Here is the full range of what the JSON-LD block can contain:
{
"@context": "https://schema.org",
"@type": "Person",
"name": "Jane Smith",
"jobTitle": "VP of Engineering",
"worksFor": {
"@type": "Organization",
"name": "TechCorp"
},
"url": "https://www.linkedin.com/in/janesmith",
"image": "https://media.licdn.com/dms/image/v2/...",
"address": {
"@type": "PostalAddress",
"addressLocality": "San Francisco Bay Area"
},
"alumniOf": {
"@type": "EducationalOrganization",
"name": "Massachusetts Institute of Technology"
},
"sameAs": [
"https://twitter.com/janesmith",
"https://github.com/janesmith"
]
}
A robust JSON-LD parser that handles all the variants I have encountered:
def parse_json_ld_person(data: dict) -> dict:
"""Parse a schema.org Person JSON-LD object into clean fields."""
result = {}
# Basic identity
result["full_name"] = data.get("name", "")
result["current_title"] = data.get("jobTitle", "")
# Current employer -- can be string or Organization object
works_for = data.get("worksFor", {})
if isinstance(works_for, dict):
result["current_company"] = works_for.get("name", "")

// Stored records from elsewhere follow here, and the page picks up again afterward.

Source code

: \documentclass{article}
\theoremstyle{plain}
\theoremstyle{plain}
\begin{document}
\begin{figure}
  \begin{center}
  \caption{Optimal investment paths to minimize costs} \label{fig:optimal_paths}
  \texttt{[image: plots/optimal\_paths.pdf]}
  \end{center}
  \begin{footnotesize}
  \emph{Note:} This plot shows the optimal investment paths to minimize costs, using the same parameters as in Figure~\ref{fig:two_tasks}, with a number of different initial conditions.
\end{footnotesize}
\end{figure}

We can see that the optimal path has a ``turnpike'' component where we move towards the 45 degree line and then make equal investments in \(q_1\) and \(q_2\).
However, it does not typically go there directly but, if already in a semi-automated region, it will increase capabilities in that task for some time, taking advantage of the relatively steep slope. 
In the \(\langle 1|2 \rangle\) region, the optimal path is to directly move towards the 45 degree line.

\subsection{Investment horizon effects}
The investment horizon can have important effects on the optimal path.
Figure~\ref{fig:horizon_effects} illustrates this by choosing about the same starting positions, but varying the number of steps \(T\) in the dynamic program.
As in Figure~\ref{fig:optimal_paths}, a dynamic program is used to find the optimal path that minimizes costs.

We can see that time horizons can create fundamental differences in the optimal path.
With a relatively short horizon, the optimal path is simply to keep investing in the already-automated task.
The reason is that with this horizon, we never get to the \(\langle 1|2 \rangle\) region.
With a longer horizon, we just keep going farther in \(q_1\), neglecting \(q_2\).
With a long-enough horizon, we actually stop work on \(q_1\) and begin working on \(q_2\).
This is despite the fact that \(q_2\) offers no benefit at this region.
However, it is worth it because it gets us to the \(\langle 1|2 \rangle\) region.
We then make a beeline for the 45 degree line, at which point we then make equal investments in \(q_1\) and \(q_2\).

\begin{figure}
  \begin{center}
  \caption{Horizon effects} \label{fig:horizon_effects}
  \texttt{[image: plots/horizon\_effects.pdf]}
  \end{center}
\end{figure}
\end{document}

elif isinstance(works_for, str):
result["current_company"] = works_for
# Location -- can be string or PostalAddress object
address = data.get("address", {})
if isinstance(address, dict):
result["location"] = address.get("addressLocality", "")
elif isinstance(address, str):
result["location"] = address
# Education -- can be single object or list
alumni_of = data.get("alumniOf", [])
if isinstance(alumni_of, dict):
alumni_of = [alumni_of]
result["education"] = []
for edu in alumni_of:
if isinstance(edu, dict):
result["education"].append(edu.get("name", ""))
elif isinstance(edu, str):
result["education"].append(edu)
# Social links
same_as = data.get("sameAs", [])
if isinstance(same_as, str):
same_as = [same_as]
result["social_links"] = same_as
# Profile image
result["image_url"] = data.get("image", "")
# Profile URL
result["profile_url"] = data.get("url", "")
return result
When you need more than what meta tags provide -- full work history, education details, skills, and about section -- you need a headless browser that renders the full JavaScript application.
# full_scraper.py
from playwright.async_api import async_playwright
from playwright_stealth import stealth_async
import asyncio
import json
import random
import logging
logger = logging.getLogger(__name__)
USER_AGENTS = [
"Mozilla/5.0 (Macintosh; Intel Mac OS X 10_15_7) AppleWebKit/537.36 (KHTML, like Gecko) Chrome/122.0.0.0 Safari/537.36",
"Mozilla/5.0 (Windows NT 10.0; Win64; x64) AppleWebKit/537.36 (KHTML, like Gecko) Chrome/122.0.0.0 Safari/537.36",
]
async def scrape_full_profile(
profile_url: str,
proxy: str = None
) -> dict:
"""Scrape full LinkedIn profile using headless browser.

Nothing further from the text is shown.